== Records for the exercise

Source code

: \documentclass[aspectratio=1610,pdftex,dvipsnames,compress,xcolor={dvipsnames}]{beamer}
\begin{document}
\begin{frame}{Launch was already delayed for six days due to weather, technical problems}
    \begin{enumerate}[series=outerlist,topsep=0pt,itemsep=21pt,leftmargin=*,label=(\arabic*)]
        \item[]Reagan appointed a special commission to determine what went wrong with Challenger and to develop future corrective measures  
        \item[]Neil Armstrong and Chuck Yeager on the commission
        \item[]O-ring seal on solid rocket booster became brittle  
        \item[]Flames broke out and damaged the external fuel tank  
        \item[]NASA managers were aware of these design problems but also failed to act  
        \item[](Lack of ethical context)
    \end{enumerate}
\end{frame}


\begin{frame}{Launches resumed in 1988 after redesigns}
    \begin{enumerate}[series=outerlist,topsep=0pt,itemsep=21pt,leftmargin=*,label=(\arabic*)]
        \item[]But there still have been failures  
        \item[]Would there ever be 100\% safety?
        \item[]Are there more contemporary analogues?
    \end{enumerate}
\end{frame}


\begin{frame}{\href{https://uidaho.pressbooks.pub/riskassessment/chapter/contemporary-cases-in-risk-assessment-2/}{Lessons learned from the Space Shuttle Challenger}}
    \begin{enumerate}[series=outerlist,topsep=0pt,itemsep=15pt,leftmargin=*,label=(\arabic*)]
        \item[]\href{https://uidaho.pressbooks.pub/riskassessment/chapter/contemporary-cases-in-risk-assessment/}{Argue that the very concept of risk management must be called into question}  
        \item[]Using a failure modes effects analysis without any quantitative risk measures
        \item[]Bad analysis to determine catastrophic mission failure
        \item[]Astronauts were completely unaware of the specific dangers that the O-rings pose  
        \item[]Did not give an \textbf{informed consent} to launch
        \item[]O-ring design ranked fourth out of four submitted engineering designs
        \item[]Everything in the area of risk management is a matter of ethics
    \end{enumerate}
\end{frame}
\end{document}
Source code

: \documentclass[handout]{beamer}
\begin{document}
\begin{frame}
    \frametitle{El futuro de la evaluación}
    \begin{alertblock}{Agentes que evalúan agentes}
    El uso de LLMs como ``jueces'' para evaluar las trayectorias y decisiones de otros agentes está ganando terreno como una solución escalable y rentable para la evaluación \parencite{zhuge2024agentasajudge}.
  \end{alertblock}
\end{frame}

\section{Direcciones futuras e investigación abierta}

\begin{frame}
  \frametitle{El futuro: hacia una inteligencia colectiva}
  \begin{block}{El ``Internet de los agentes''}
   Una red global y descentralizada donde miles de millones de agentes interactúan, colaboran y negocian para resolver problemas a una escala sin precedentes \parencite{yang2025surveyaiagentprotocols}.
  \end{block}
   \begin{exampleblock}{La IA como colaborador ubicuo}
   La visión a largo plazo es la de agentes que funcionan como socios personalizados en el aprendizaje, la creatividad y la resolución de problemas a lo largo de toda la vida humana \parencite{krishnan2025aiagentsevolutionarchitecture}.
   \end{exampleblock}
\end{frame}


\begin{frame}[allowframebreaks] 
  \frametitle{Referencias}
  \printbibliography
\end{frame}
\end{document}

====

> Task statement:
You are asked to copy all of the entries above exactly.

> Result below:
Source code

: \documentclass[aspectratio=1610,pdftex,dvipsnames,compress,xcolor={dvipsnames}]{beamer}
\begin{document}
\begin{frame}{Launch was already delayed for six days due to weather, technical problems}
    \begin{enumerate}[series=outerlist,topsep=0pt,itemsep=21pt,leftmargin=*,label=(\arabic*)]
        \item[]Reagan appointed a special commission to determine what went wrong with Challenger and to develop future corrective measures  
        \item[]Neil Armstrong and Chuck Yeager on the commission
        \item[]O-ring seal on solid rocket booster became brittle  
        \item[]Flames broke out and damaged the external fuel tank  
        \item[]NASA managers were aware of these design problems but also failed to act  
        \item[](Lack of ethical context)
    \end{enumerate}
\end{frame}


\begin{frame}{Launches resumed in 1988 after redesigns}
    \begin{enumerate}[series=outerlist,topsep=0pt,itemsep=21pt,leftmargin=*,label=(\arabic*)]
        \item[]But there still have been failures  
        \item[]Would there ever be 100\% safety?
        \item[]Are there more contemporary analogues?
    \end{enumerate}
\end{frame}


\begin{frame}{\href{https://uidaho.pressbooks.pub/riskassessment/chapter/contemporary-cases-in-risk-assessment-2/}{Lessons learned from the Space Shuttle Challenger}}
    \begin{enumerate}[series=outerlist,topsep=0pt,itemsep=15pt,leftmargin=*,label=(\arabic*)]
        \item[]\href{https://uidaho.pressbooks.pub/riskassessment/chapter/contemporary-cases-in-risk-assessment/}{Argue that the very concept of risk management must be called into question}  
        \item[]Using a failure modes effects analysis without any quantitative risk measures
        \item[]Bad analysis to determine catastrophic mission failure
        \item[]Astronauts were completely unaware of the specific dangers that the O-rings pose  
        \item[]Did not give an \textbf{informed consent} to launch
        \item[]O-ring design ranked fourth out of four submitted engineering designs
        \item[]Everything in the area of risk management is a matter of ethics
    \end{enumerate}
\end{frame}
\end{document}
Source code

: \documentclass[handout]{beamer}
\begin{document}
\begin{frame}
    \frametitle{El futuro de la evaluación}
    \begin{alertblock}{Agentes que evalúan agentes}
    El uso de LLMs como ``jueces'' para evaluar las trayectorias y decisiones de otros agentes está ganando terreno como una solución escalable y rentable para la evaluación \parencite{zhuge2024agentasajudge}.
  \end{alertblock}
\end{frame}

\section{Direcciones futuras e investigación abierta}

\begin{frame}
  \frametitle{El futuro: hacia una inteligencia colectiva}
  \begin{block}{El ``Internet de los agentes''}
   Una red global y descentralizada donde miles de millones de agentes interactúan, colaboran y negocian para resolver problemas a una escala sin precedentes \parencite{yang2025surveyaiagentprotocols}.
  \end{block}
   \begin{exampleblock}{La IA como colaborador ubicuo}
   La visión a largo plazo es la de agentes que funcionan como socios personalizados en el aprendizaje, la creatividad y la resolución de problemas a lo largo de toda la vida humana \parencite{krishnan2025aiagentsevolutionarchitecture}.
   \end{exampleblock}
\end{frame}


\begin{frame}[allowframebreaks] 
  \frametitle{Referencias}
  \printbibliography
\end{frame}
\end{document}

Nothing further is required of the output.